Improvement in wine quality throughout the Finger Lakes and increased recognition nationally have all contributed to the popularity of wines produced in upstate New York, said Susan Spence, of the New York Wine and Grape Foundation, an organization representing vineyards throughout New York State.

“The Finger Lakes are a beautiful wine producing region accessible to fairly large population centers,” Spence said, “Where people used to fly to Napa or France, they can drive to the Finger Lakes.”

Despite these positive traits, inhospitable winters, a short growing season and the specter of mildew enveloping grape vines have posed a threat to the profitability of local growers’ crops.

These were the factors that Reisch, a professor in the Department of Horticulture at Cornell’s College of Agricultural Life Sciences, had in mind when he started developing his grape varieties.

The two species, which have been in the works for quite some time, could be a boon for local vineyards, which are already attracting the attention of wine enthusiasts around the country.

“These new grapes were actually growing as seedlings in 1977 for the Aromella, and 1996 for the Arandell,” Reisch said.

The substantial amount of time it takes seedlings to mature greatly contributed to the length of the project.

“Before the testing phase, you have to grow the seedlings up a few years, before the vines begin to bear fruit. Then you can start testing them for wine quality, propagating new locations and each new location takes 3 to 4 years before you can really work with the fruit,” Reisch said.

Reisch’s new discovery is the latest achievement for a wine-growing region experiencing previously unprecedented levels of popularity.

As early as 2005, an article in the weekly periodical, Bloomberg Businessweek, noted Rieslings, a white grape variety produced in the Finger Lakes, were on par with the legendary yields of German and Alsatian vineyards.

Data from the United States Department of Agriculture shows that grape production within the State of New York has increased 16 percent between 2006 to 180,000 tons. Grapes used for juice accounted for 77 percent of the total grapes processed with the remaining 23 percent going for wine.

In order to meet the rising demand for regional grapes the funding for Reisch’s project has not only come from Cornell, but also from local growers and grape nurseries.

Grafted Grapevine Nursery, LLC in Clifton Springs, N.Y., has a long history of collaboration with Cornell’s Geneva Experimental Station, said Eric Amberg, Operations Manager of the nursery.

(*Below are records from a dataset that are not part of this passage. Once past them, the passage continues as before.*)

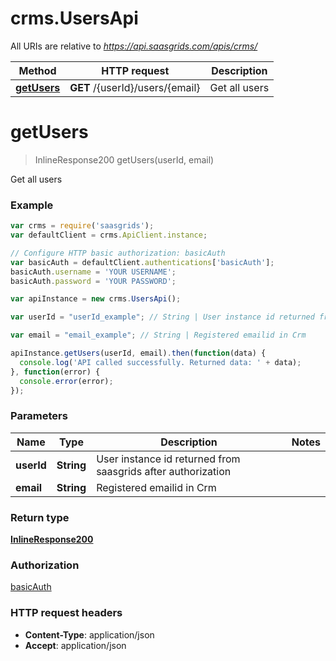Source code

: # crms.UsersApi

All URIs are relative to *https://api.saasgrids.com/apis/crms/*

Method | HTTP request | Description
------------- | ------------- | -------------
[**getUsers**](UsersApi.md#getUsers) | **GET** /{userId}/users/{email} | Get all users


<a name="getUsers"></a>
# **getUsers**
> InlineResponse200 getUsers(userId, email)

Get all users



### Example
```javascript
var crms = require('saasgrids');
var defaultClient = crms.ApiClient.instance;

// Configure HTTP basic authorization: basicAuth
var basicAuth = defaultClient.authentications['basicAuth'];
basicAuth.username = 'YOUR USERNAME';
basicAuth.password = 'YOUR PASSWORD';

var apiInstance = new crms.UsersApi();

var userId = "userId_example"; // String | User instance id returned from saasgrids after authorization

var email = "email_example"; // String | Registered emailid in Crm

apiInstance.getUsers(userId, email).then(function(data) {
  console.log('API called successfully. Returned data: ' + data);
}, function(error) {
  console.error(error);
});

```

### Parameters

Name | Type | Description  | Notes
------------- | ------------- | ------------- | -------------
 **userId** | **String**| User instance id returned from saasgrids after authorization | 
 **email** | **String**| Registered emailid in Crm | 

### Return type

[**InlineResponse200**](InlineResponse200.md)

### Authorization

[basicAuth](../README.md#basicAuth)

### HTTP request headers

 - **Content-Type**: application/json
 - **Accept**: application/json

“We realize that the Cornell breeding program is something that is necessary for the development of our industry to become greener, more sustainable and more competitive,” Amberg said.

Amberg readily recognizes the benefits of such a relationship.

“The more we can work with [the horticultural experts] and help them, the better nurseries can help the wine industry as a whole. And when the industry does better the nurseries are going to draw more customers and do better. When everyone helps each other, everyone benefits,” Amberg said.